Apple Inc.'s App Store is coming up on its fifth anniversary. To celebrate, the company has introduced the "Five Years of the App Store" section offering some of the most popular paid apps for free. Meanwhile, it contains a timeline of specific milestones in the App Store's five year history. At its World Wide Developer's Conference, Apple CEO Tim cook said the store had "fundamentally changed the world." However, a number of the apps on the market go mostly undownloaded and become "zombie apps."

With the App store boasting 900,000 products has left many developers struggling to get noticed. BBC News reports U.S. analytics firms known as Adeven claims 579,001 of these apps are "zombies" or, apps that go largely unnoticed by the public and thus are almost never downloaded.

It defines zombies as apps that never appear in Apple's master-list of the most downloaded apps worldwide, a chart that runs to over 300,000 places.

Apple doesn't give out information on how many times these apps are actually downloaded, but Adeven says the numbers are significantly low.

App developer Malcolm Barclay told BBC News the amount of zombie apps was not a surprise, he feels the App Store still works as a result of safety in numbers.
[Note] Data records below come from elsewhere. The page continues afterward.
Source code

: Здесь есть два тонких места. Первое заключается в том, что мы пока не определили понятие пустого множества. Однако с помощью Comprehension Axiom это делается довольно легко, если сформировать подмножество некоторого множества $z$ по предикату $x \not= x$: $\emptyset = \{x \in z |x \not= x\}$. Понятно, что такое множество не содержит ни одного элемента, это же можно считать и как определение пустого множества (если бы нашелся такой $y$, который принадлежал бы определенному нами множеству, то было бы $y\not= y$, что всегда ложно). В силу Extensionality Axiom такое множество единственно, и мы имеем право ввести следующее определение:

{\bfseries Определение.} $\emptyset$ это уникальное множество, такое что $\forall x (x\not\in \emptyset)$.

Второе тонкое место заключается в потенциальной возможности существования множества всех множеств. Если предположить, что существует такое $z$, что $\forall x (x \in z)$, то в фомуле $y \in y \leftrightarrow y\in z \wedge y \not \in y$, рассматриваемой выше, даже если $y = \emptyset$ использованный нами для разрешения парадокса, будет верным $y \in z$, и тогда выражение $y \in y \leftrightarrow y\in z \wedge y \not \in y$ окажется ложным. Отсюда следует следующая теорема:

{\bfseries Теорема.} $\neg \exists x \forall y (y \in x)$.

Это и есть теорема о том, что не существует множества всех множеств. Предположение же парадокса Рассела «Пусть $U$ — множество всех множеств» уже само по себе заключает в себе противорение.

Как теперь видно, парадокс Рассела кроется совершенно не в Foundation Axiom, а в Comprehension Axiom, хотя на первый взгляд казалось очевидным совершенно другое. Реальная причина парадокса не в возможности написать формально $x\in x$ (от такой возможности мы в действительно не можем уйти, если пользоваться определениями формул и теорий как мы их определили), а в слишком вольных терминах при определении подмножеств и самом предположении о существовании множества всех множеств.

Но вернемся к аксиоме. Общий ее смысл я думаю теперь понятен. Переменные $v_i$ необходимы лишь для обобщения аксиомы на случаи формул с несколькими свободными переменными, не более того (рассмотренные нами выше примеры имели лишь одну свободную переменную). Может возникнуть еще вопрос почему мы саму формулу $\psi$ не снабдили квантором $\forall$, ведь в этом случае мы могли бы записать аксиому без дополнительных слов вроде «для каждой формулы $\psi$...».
"There's a lot of apps in the store that are not downloaded for good reason, they're awful," he said. "It's about making yourself attractive. If you have an attractive application that does what it sets out to do, Apple will help it get noticed."

There is some credence to this theory, Adeven's research determined 68 percent of smartphone owners used five or fewer apps each week. Many of the others purchased end up phasing out of the user's iPhone or Android device simply because they were impulse buys made while browsing the app store that don't have any real staying power. With these downloads, visibility was the key in at least giving it a shot.